The characteristics of the test persons were very different in this study. Especially the different physical conditions and training levels should be emphasized, which made a controlled execution of the exercises difficult due to a lack of coordination and jumping power. Having this wide range of subjects reinforces the high correlations. Nevertheless, it leaves room to examine the results in detail under the aspects of age, gender, and weight in order to be able to make even more specific statements.
5. Conclusions
The study shows that the accelerations measured at the pelvis during jumping exercises can be tracked very well on the upper body and upper extremities. It sets a basis regarding the kinematic relationships of different body segments during these jumping exercises. This includes the locations where smart wearable devices are typically worn, such as the wrist (smartwatch) or sternum (chest strap). Sensors positioned at the thighs do not offer as good correlations as the upper body and extremities but are still strong. If attention is paid to the correct execution of the exercise, the sensor placement is almost arbitrarily variable. These results suggest that these jumping exercises can be used in possible wearable app combinations to assist with the execution and provide important information regarding impact. As shown in past studies, these jumping exercises are sufficient to have a positive effect on BMD. The impact forces and the exact preventive kinetic mechanisms regarding osteoporosis are difficult to deduce from the accelerations measured at the upper body. Therefore, possible further kinematic and kinetic correlations are to be clarified in future investigations.
Author Contributions
Conceptualization, L.R., D.B., S.U. and S.D.; methodology, L.R.; software, L.R.; validation, L.R.; formal analysis, L.R.; investigation, L.R. and D.B.; resources, L.R. and S.U.; data curation, L.R.; writing—original draft preparation, L.R.; writing—review and editing, L.R., D.B., R.B., S.U. and S.D.; visualization, L.R.; supervision, S.D.; project administration, L.R. All authors have read and agreed to the published version of the manuscript.
Funding
This work was supported by the Bavarian Academic Forum [BayWISS-Verbundkolleg Gesundheit] and the DHZK fond for behavioral cardiovascular diseases [Behaviorale kardiovaskuläre Erkrankungen; grand number: 81Z0400105].

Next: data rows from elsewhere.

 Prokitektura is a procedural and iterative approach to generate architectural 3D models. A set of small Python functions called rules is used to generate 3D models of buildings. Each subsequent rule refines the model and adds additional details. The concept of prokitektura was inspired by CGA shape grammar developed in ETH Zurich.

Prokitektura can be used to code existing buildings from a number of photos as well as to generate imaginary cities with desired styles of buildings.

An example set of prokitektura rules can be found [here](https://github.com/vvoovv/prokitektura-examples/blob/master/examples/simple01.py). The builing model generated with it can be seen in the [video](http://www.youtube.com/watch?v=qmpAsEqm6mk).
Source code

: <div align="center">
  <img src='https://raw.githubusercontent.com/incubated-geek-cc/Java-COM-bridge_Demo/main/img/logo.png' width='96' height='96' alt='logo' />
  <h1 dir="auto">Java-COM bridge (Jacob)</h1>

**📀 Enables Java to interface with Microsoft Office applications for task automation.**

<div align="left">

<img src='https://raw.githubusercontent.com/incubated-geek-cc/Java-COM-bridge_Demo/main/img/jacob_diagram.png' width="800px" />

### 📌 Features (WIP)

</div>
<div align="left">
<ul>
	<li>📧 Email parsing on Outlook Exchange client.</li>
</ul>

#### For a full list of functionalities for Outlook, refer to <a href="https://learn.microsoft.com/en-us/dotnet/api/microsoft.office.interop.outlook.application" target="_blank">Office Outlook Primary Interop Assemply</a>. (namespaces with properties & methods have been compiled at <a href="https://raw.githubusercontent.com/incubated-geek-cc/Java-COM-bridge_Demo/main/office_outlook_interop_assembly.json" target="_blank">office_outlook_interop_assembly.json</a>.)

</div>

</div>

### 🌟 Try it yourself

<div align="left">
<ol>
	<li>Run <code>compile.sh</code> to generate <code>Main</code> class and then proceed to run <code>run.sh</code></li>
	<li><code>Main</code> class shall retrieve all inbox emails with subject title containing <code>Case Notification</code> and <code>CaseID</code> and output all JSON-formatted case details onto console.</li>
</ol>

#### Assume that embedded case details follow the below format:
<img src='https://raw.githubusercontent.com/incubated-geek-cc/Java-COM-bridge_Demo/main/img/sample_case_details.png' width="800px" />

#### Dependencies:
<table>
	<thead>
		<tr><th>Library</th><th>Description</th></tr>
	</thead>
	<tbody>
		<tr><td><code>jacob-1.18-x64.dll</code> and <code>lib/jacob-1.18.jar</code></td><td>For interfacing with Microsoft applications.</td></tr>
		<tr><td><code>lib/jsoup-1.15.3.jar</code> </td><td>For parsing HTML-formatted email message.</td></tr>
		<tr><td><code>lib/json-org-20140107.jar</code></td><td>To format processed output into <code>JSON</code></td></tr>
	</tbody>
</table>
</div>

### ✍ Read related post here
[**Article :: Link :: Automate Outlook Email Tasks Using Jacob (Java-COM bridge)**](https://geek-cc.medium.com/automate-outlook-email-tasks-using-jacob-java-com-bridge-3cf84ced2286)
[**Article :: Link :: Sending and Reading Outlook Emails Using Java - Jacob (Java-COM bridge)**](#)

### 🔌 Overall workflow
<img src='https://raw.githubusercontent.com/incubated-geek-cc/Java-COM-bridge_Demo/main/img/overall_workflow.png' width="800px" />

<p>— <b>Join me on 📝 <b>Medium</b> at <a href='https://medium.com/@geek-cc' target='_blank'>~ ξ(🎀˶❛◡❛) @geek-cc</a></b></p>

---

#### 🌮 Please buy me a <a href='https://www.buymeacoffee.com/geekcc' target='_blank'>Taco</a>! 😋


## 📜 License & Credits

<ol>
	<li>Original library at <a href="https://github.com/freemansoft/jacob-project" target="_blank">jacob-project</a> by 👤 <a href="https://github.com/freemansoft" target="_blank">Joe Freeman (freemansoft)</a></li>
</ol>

Institutional Review Board Statement
The study was conducted in accordance with the Declaration of Helsinki and approved by the Ethics Committee of UNIVERSITY OF REGENSBURG (protocol code: 21-2328-101, date of approval: 28.04.202l) and of GREIFSWALD UNIVERSITY MEDICINE (protocol code: BB142/21, date of approval: 13.10.2021).
Informed Consent Statement
Informed consent was obtained from all subjects involved in the study.
Data Availability Statement
The data analyzed and presented in this study are available upon reasonable request from the corresponding author.
Acknowledgments
The authors would like to thank Simon Auer, Juliane Bauer, Michael Kögler and Maximilian Melzner for assisting with participant inclusion and data acquisition during this research study and finally all participants who took part in this study.
Conflicts of Interest
The authors declare no conflict of interest.